[Opening Records provided section]
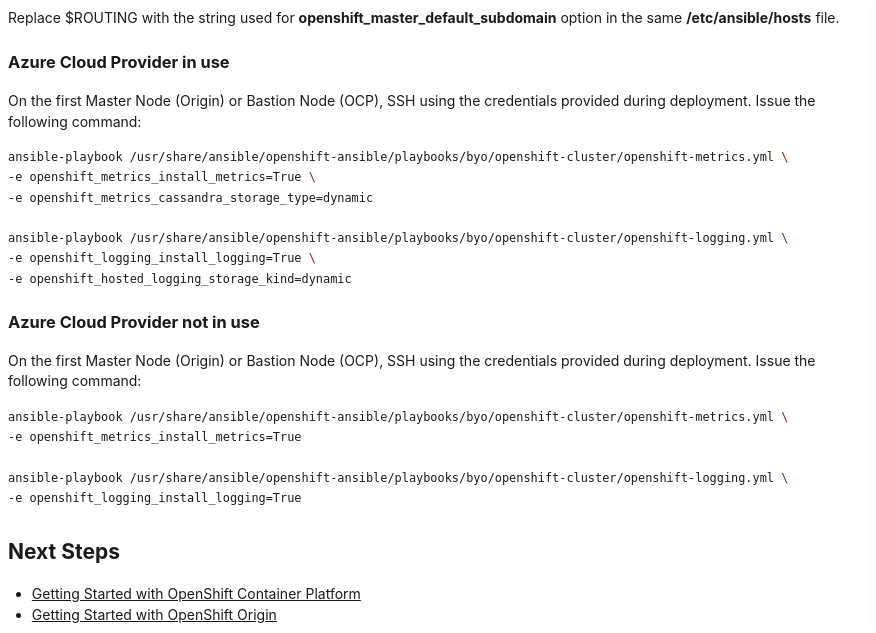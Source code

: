 Replace $ROUTING with the string used for **openshift_master_default_subdomain** option in the same **/etc/ansible/hosts** file.

### Azure Cloud Provider in use

On the first Master Node (Origin) or Bastion Node (OCP), SSH using the credentials provided during deployment. Issue the following command:

```bash
ansible-playbook /usr/share/ansible/openshift-ansible/playbooks/byo/openshift-cluster/openshift-metrics.yml \
-e openshift_metrics_install_metrics=True \
-e openshift_metrics_cassandra_storage_type=dynamic

ansible-playbook /usr/share/ansible/openshift-ansible/playbooks/byo/openshift-cluster/openshift-logging.yml \
-e openshift_logging_install_logging=True \
-e openshift_hosted_logging_storage_kind=dynamic
```

### Azure Cloud Provider not in use

On the first Master Node (Origin) or Bastion Node (OCP), SSH using the credentials provided during deployment. Issue the following command:

```bash
ansible-playbook /usr/share/ansible/openshift-ansible/playbooks/byo/openshift-cluster/openshift-metrics.yml \
-e openshift_metrics_install_metrics=True 

ansible-playbook /usr/share/ansible/openshift-ansible/playbooks/byo/openshift-cluster/openshift-logging.yml \
-e openshift_logging_install_logging=True 
```

## Next Steps

- [Getting Started with OpenShift Container Platform](https://docs.openshift.com/container-platform/3.6/getting_started/index.html)
- [Getting Started with OpenShift Origin](https://docs.openshift.org/latest/getting_started/index.html)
[Closing Records provided section]
Show every line in the entries where the string "dynamic" occurs.

• _Answer for this exercise_
-e openshift_metrics_cassandra_storage_type=dynamic
-e openshift_hosted_logging_storage_kind=dynamic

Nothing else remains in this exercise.